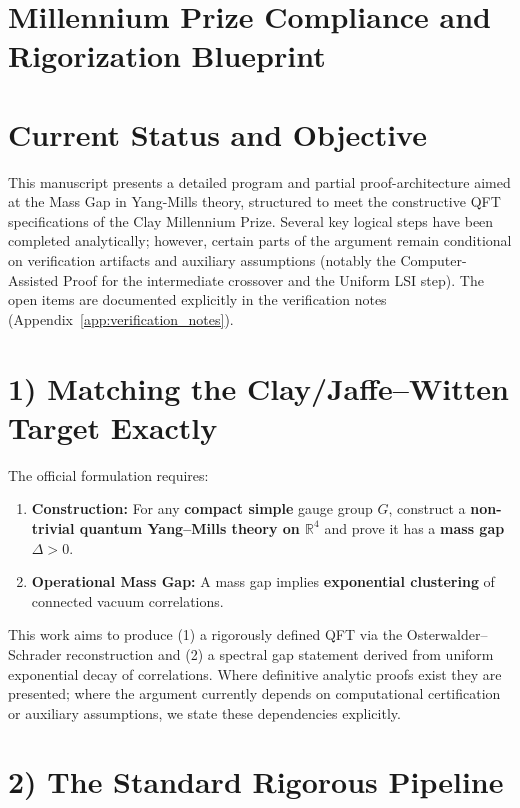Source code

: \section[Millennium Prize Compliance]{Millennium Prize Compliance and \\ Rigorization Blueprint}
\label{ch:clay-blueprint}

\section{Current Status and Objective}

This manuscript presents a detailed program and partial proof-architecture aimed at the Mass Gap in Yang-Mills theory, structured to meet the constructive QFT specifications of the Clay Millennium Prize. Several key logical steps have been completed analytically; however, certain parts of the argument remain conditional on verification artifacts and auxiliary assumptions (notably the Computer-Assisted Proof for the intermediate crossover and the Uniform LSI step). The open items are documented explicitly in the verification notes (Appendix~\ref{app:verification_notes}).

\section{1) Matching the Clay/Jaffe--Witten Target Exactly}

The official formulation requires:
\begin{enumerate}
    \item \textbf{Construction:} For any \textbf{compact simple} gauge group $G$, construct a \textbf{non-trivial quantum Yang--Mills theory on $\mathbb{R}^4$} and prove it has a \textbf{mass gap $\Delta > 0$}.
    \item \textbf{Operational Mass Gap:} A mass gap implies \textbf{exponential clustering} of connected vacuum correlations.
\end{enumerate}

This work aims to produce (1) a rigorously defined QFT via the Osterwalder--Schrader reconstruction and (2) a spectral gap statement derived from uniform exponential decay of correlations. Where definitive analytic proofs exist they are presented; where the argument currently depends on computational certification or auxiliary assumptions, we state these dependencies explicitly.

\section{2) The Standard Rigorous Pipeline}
==*==
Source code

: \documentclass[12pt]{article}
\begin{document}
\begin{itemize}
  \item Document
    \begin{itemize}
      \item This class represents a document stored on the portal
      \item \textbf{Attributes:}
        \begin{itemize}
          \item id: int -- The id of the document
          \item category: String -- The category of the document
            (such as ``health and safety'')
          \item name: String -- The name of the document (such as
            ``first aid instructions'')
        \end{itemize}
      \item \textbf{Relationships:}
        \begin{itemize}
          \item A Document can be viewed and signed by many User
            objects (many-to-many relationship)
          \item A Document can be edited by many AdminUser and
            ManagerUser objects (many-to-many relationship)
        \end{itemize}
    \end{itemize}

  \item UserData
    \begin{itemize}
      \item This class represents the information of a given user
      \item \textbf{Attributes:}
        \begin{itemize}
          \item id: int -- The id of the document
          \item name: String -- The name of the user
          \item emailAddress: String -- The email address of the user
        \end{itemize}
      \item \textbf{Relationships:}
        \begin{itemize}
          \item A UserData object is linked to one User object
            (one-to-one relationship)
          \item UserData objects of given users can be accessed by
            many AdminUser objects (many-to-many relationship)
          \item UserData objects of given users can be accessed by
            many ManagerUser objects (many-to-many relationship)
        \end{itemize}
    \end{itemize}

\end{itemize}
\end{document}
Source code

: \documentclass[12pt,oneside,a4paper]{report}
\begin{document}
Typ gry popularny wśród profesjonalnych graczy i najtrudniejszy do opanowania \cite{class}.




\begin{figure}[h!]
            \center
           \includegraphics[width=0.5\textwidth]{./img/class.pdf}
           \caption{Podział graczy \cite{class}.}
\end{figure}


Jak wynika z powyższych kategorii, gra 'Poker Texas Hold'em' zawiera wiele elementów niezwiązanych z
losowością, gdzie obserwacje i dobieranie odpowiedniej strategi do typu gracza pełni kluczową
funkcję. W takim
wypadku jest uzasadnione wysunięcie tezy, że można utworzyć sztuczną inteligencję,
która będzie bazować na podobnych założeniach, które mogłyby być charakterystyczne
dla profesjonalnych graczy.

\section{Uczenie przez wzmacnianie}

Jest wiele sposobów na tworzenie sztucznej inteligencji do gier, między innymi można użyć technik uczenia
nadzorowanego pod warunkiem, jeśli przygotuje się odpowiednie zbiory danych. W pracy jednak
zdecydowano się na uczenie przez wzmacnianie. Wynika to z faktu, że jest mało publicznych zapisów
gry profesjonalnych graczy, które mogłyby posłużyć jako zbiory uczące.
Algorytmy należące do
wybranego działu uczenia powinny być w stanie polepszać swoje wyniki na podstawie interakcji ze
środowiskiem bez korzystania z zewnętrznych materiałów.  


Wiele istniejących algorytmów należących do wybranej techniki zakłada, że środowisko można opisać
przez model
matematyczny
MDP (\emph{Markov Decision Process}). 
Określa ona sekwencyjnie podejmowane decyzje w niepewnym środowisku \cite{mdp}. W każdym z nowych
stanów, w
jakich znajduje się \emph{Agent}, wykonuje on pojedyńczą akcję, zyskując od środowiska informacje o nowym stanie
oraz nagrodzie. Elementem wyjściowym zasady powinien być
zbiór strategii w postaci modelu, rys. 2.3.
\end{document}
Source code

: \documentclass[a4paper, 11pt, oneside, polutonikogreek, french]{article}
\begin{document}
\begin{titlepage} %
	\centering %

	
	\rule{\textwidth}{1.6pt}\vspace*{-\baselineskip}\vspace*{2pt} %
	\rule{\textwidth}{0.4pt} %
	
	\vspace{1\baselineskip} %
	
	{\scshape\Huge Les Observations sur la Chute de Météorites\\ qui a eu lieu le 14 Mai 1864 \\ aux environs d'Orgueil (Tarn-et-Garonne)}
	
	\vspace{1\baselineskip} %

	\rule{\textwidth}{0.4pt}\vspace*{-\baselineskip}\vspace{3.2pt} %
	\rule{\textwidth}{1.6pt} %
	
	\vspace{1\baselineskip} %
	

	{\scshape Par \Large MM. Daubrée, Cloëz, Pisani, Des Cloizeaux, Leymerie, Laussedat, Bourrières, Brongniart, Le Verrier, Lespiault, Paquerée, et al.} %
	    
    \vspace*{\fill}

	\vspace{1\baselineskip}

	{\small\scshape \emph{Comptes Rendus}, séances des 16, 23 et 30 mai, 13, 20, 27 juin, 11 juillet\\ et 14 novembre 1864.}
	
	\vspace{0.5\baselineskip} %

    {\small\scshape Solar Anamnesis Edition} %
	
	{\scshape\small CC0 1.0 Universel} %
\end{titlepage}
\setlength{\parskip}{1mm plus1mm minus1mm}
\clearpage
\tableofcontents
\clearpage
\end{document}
==*==
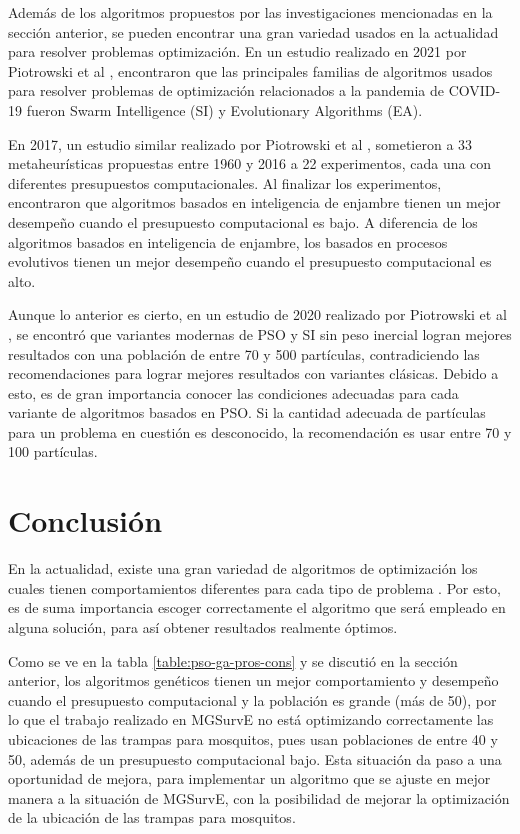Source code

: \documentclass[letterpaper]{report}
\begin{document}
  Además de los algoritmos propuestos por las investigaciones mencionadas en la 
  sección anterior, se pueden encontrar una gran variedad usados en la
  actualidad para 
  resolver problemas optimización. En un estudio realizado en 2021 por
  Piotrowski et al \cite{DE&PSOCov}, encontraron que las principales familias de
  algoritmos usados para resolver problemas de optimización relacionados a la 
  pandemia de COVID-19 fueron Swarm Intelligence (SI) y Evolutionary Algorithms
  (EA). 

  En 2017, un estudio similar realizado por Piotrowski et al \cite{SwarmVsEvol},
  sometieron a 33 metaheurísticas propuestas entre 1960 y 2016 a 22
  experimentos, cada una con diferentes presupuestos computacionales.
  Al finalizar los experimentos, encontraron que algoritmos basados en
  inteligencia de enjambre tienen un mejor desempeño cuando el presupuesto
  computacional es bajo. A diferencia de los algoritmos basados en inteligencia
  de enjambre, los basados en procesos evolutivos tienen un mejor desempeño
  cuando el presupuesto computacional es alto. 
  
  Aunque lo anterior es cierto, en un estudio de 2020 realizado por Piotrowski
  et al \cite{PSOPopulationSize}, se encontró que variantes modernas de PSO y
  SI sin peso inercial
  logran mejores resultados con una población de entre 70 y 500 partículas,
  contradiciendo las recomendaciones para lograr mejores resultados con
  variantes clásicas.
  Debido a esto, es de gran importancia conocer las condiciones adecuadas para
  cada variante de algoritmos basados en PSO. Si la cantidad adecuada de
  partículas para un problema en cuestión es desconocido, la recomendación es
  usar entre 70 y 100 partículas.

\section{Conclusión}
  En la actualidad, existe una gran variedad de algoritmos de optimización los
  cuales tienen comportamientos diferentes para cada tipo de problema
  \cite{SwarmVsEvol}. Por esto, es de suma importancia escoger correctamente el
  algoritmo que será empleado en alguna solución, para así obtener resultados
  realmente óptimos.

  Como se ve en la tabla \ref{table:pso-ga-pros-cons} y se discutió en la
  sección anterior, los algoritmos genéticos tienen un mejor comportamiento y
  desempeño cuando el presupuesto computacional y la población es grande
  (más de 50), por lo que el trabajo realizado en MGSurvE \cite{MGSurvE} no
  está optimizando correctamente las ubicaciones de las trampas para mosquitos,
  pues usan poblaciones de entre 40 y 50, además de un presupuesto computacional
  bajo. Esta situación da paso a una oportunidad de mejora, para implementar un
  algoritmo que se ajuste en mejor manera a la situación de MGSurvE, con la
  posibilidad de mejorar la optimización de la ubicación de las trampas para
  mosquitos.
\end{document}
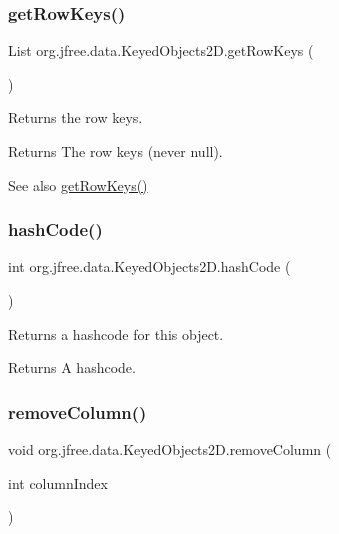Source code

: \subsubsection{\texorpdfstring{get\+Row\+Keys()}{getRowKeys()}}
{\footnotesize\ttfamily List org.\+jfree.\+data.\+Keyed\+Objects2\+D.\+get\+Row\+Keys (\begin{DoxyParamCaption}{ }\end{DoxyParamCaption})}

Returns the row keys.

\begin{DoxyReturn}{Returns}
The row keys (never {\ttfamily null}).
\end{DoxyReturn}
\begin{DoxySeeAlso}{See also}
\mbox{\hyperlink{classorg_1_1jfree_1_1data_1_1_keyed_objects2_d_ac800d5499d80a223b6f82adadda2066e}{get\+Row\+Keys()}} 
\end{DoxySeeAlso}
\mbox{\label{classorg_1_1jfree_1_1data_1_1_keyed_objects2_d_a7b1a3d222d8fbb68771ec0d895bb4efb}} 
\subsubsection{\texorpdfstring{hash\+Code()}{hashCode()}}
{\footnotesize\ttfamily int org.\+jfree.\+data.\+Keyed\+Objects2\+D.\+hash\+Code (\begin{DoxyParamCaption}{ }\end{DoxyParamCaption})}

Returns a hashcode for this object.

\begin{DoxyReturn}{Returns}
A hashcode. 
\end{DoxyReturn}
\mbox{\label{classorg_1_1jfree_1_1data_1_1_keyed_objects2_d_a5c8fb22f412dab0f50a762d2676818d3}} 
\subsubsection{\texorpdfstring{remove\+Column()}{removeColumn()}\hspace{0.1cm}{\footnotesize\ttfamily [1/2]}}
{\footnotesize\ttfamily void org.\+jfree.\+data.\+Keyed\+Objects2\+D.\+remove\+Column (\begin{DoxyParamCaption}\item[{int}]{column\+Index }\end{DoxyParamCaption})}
==*==
## INSTRUCTIONS FOR THE TASK
Please give back, exactly as it stands above, the stretch from the line with "one User object" through the line with "many AdminUser objects", and no line outside it.

## EXERCISE ANSWER
          \item A UserData object is linked to one User object
            (one-to-one relationship)
          \item UserData objects of given users can be accessed by
            many AdminUser objects (many-to-many relationship)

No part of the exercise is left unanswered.